Graph cuts are being increasingly used in computer vision as an energy minimization technique. One of the primary reasons behind this growing popularity is the availability of numerous algorithms with excellent algorithmic complexity for solving the st-mincut problem [1]. Greig et al. [11] showed that the exact maximum a-posteriori (MAP) solution of a two label pairwise Markov Random Field (MRF) can be obtained in polynomial time by finding the st-mincut on the equivalent graph. This result has been extended by [12] for MRFs with multiple labels and convex priors. This equivalence between the st-mincut problem and MAP-MRF estimation makes graph cuts extremely important, especially considering the fact that the probability distributions of interacting labels of many problems such as image segmentation, stereo, image restoration can be modelled using MRFs. It has also been shown that a strong local optima of a MRF under the generalized Potts, and linear clique potential models can be obtained using graph cuts [5]. These are excellent results considering that the size of the state-space for the labelling problem is exponential in the number of nodes (sites) and the problem in general is NP-hard.
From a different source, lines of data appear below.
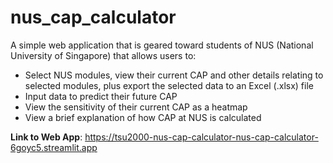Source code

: # nus_cap_calculator

A simple web application that is geared toward students of NUS (National University of Singapore) that allows users to:
- Select NUS modules, view their current CAP and other details relating to selected modules, plus export the selected data to an Excel (.xlsx) file
- Input data to predict their future CAP
- View the sensitivity of their current CAP as a heatmap
- View a brief explanation of how CAP at NUS is calculated

**Link to Web App**: https://tsu2000-nus-cap-calculator-nus-cap-calculator-6goyc5.streamlit.app
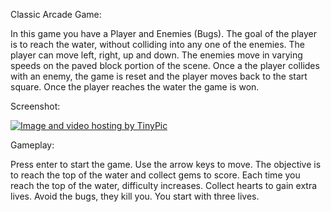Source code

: Classic Arcade Game:

In this game you have a Player and Enemies (Bugs). The goal of the player is to reach the water, without colliding into any one of the enemies. The player can move left, right, up and down. The enemies move in varying speeds on the paved block portion of the scene. Once a the player collides with an enemy, the game is reset and the player moves back to the start square. Once the player reaches the water the game is won.


Screenshot:

<a href="http://tinypic.com?ref=3305kw1" target="_blank"><img src="http://i67.tinypic.com/3305kw1.png" border="0" alt="Image and video hosting by TinyPic"></a>



Gameplay:

Press enter to start the game.
Use the arrow keys to move.
The objective is to reach the top of the water and collect gems to score.
Each time you reach the top of the water, difficulty increases.
Collect hearts to gain extra lives.
Avoid the bugs, they kill you. You start with three lives.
Given the solution to a MRF, the question arises as to whether this solution can help in solving another similar MRF with slightly different energy terms. For instance, this is the case when image segmentation is performed on the frames of a video where the data (image) in the problem changes from one time instance to the next. The MAP solution of the MRF representing the problem at the previous time instant should intuitively be a good initialization for the energy minimization procedure. If the change in the MRF is relatively small from one time instant to the next, such an initialization should substantially speed up the inference process since the time taken to find a new solution should be proportional to the change in the energy function. Within this paper we show that for the st-mincut/max-flow problem, this corresponds to the use of flows obtained in the solution of the previous problem instance in finding the solution to the next problem instance as seen in figure 1.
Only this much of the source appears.